In other words, this had all the markings of political espionage—an effort to find out, through misuse of intelligence-gathering methods, what the opposition was doing and planning. Lake leaves no doubt that this isn’t how things normally are supposed to be done in our government. “Indeed,” he writes, “much about this is highly unusual: if not how the surveillance was collected, then certainly how and why it was disseminated.”

And how does the New York Times play it? It plays it down, way down.

The headline reveals the “alternative facts” sensibility of the paper: “Trump tries to deflect scrutiny on Russia, citing a ‘crooked scheme’ by Obama.”

In other words, the Times sees no significance in what Susan Rice did except insofar as it unleashed another unconscionable and flimsy screed from the president. The paper suggests that the president’s “broadside” accompanied reports “in conservative media” (the alternative media, as the Times apparently views it) about Rice’s activities. The Times lead makes clear that the reporters, Peter Baker and Matthew Rosenberg, will not under any foreseeable circumstances take seriously the questions raised by Bloomberg.

“President Donald Trump,” they write, “sought to turn attention away from the Russia investigation Monday, saying that ‘the real story’ was what he called a ‘crooked scheme against us’ by President Barack Obama’s team to mine U.S. intelligence reports for information about him during last year’s presidential campaign.”

The reporters then inform us that they talked to former national-security officials (presumably Obama people) “who spoke on the condition of anonymity” and described the Rice requests as “normal and justified.” The reporters then helpfully explain, “The process of ‘unmasking’ Americans whose names are redacted in intelligence reports, they said, is not the same thing as leaking them publicly.”

A good thing, too, because leaking them publicly would be illegal. But the Times itself has reported that Obama issued an executive order allowing for much greater distribution of intelligence reports within the national-security apparatus, thus rendering them more likely to be leaked. And the Times also reported that Obama administration officials, in the last days of their tenure, scrambled to ensure that raw intelligence information, which is closely held, was processed into reports that could be more freely disseminated.
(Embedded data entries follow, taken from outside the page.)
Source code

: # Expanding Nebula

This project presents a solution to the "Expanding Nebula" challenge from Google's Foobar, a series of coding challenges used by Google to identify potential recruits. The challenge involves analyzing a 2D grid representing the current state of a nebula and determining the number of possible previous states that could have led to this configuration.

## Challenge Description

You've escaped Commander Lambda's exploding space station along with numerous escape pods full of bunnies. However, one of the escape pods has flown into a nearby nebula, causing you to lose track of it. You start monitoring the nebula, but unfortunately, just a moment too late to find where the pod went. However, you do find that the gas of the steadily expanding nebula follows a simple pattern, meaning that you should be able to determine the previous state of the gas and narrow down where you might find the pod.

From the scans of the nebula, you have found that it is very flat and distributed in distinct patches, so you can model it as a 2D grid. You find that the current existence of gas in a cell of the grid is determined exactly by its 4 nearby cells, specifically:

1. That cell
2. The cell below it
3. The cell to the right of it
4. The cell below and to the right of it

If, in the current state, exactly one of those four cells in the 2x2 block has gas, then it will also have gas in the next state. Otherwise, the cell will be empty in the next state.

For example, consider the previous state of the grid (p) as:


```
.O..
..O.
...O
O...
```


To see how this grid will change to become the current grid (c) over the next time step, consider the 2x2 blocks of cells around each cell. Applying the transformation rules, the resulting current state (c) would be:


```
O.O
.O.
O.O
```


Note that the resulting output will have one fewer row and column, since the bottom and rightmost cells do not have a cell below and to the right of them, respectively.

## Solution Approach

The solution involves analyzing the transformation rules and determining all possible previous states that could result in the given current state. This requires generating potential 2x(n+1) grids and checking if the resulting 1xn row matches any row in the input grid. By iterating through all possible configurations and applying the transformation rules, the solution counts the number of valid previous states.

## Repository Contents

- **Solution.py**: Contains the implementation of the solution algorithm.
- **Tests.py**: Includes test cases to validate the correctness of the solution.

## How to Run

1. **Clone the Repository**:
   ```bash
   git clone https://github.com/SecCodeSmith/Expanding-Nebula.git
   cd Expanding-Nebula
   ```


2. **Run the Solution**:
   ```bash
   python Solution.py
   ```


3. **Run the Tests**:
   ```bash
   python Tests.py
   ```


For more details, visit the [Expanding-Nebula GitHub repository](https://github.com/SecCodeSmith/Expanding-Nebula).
The aim, according to the Times, was to ensure that Trump officials couldn’t take control of that information and thus prevent disclosure of evidence related to possible Russian meddling in last year’s presidential election—or worse, cover up proof of collusion between the Trump team and Russia. The Times reported all this breathlessly, giving rise to inevitable suspicions on the part of discerning readers that surely the Times was on to a big story.

But no proof of any such collusion has emerged, which isn’t say it didn’t happen but does suggest perhaps a more measured approach by the Times might be in order.

On the other hand, it now has become difficult to ignore this evidence that at least some Obama officials did in fact collect political information on the opposition Trump team. The Wall Street Journal editorial page reports a source’s revelation that Rice “also examined dozens of other intelligence summaries that technically masked Trump official identities but were written in such a way as to make obvious who those officials were.” Thus, says the Journal, the masking was “meaningless.”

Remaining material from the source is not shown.